In August of 2018, the Monitor commenced the first interim distribution pursuant to the Plan (the “First Interim Distribution”), including the CQIM Creditors who received partial damage payments on account of their Restructuring Claims (the “Damage Payments”). Sections 182 of the Excise Tax Act (“ETA”) and 318 of the Québec Sales Tax Act (“QSTA”) deemed the Damage Payments to be inclusive of goods and service tax (“GST”) and Quebec sales tax (“QST”), and further deemed same to constitute taxable supplies within the meaning of the ETA and QSTA. This allowed CQIM to claim approximately $7.5 million in input tax credits (“ITCs”) and refunds (“ITRs”) (collectively, the “Damage Payment ITCs”) from the CRA and Revenu Québec in its sales tax returns for the reporting period in which the Damage Payments were made.

The Monitor allowed proofs of claim submitted by Revenu Québec (acting on its own behalf and on behalf of the CRA) against CQIM for approximately $13 million in unpaid GST and QST on taxable supplies that CQIM had received prior to the Filing Date, pursuant to subsection 296(1) ETA and section 25 of Québec’s Tax Administration Act (the “296 Claims”). Revenu Québec then asserted that it had the right to effect compensation (set-off) between the Damage Payment ITCs and the 296 Claims, as they were both pre-filing claims. The Monitor and CQIM disagreed with Revenu Québec’s characterization of the Damage Payment ITCs as a pre-filing claim, as they only arose after the Filing Date, and therefore could not be set-off against a pre-filing claim. The Monitor sought directions from the Court to determine whether Revenu Québec was entitled to set-off both debts.

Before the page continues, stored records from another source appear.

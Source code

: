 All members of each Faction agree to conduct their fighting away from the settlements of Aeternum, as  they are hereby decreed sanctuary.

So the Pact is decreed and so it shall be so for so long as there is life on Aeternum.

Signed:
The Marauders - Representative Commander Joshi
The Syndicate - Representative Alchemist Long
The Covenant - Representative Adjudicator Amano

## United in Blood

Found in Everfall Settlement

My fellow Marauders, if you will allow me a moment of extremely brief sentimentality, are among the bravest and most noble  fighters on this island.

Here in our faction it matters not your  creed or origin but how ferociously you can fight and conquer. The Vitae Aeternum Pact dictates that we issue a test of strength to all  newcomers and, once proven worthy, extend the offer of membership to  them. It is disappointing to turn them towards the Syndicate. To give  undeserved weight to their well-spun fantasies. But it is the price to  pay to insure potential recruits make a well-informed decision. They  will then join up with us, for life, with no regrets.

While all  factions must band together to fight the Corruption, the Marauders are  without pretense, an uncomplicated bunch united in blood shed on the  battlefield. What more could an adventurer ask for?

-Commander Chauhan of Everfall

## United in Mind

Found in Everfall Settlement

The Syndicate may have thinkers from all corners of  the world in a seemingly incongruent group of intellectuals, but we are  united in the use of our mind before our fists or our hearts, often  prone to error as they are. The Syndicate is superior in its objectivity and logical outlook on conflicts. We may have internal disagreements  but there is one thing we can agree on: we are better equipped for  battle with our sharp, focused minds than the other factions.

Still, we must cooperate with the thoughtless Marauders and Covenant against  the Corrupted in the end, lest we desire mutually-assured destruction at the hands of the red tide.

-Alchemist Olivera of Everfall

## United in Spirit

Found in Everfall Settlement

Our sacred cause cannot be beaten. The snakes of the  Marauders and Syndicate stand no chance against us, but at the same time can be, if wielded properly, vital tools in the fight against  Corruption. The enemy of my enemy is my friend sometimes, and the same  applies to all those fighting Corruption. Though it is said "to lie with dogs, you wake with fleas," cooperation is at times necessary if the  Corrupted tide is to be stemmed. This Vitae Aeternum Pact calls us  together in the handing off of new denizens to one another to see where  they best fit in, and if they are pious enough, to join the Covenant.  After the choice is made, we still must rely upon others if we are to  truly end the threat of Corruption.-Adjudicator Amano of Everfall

The Court agreed with the Monitor and CQIM that the clear and unambiguous wording of subsection 182(1) ETA and section 318 QSTA was dispositive of the issue: CQIM’s right to claim the Damage Payment ITCs only came into existence once the partial Damage Payments were actually made by way of the First Interim Distribution, as the GST and QST was only deemed to have been paid to the CQIM Creditors at that time.

Revenu Québec also submitted that as the Restructuring Claims were deemed to be provable claims per subsection 32(7) CCAA, they were accordingly by implication pre-filing claims for the purpose of set-off or compensation, and as a result, the Damage Payment ITCs should also be characterized as pre-filing claims, as they were an “accessory” to the Restructuring Claims. The Court disagreed and found that the Restructuring Claims were indeed post-filing liabilities that simply represented the present value of services that the CQIM Creditors would have provided after the Filing Date and were merely deemed to be subject to a compromise or arrangement per subsection 32(7) CCAA. In making this finding, the Court also considered the provisions of the Claims Procedure Order which distinguished pre-filing claims and “Restructuring Claims”. Defining the latter would have been superfluous if they were included in the definition of the former.

The Court also concluded that given their post-filing nature, the Damage Payment ITCs could not be set-off against the 296 Claims, which the parties agreed were pre-filing in nature. In reaching this conclusion, the Court relied on the Québec Court of Appeal’s seminal decision in Arrangement relatif à Métaux Kitco inc., 2017 QCCA 268, which stands for the proposition that compensation (set-off) cannot operate between pre-filing and post-filing claims in CCAA proceedings. Revenu Québec argued that the rule in Kitco was limited to CCAA proceedings where the debtor company continues to operate as a going concern, and not to liquidating CCAAs. The Court agreed with the Monitor and CQIM that liquidating CCAAs are not informed by a different set of rules and echoed the Supreme Court’s reasons in 9354-9186 Québec inc. v. Callidus Capital Corp., 2020 SCC 10 at paras 42-45, by affirming that liquidating CCAAs are now commonplace.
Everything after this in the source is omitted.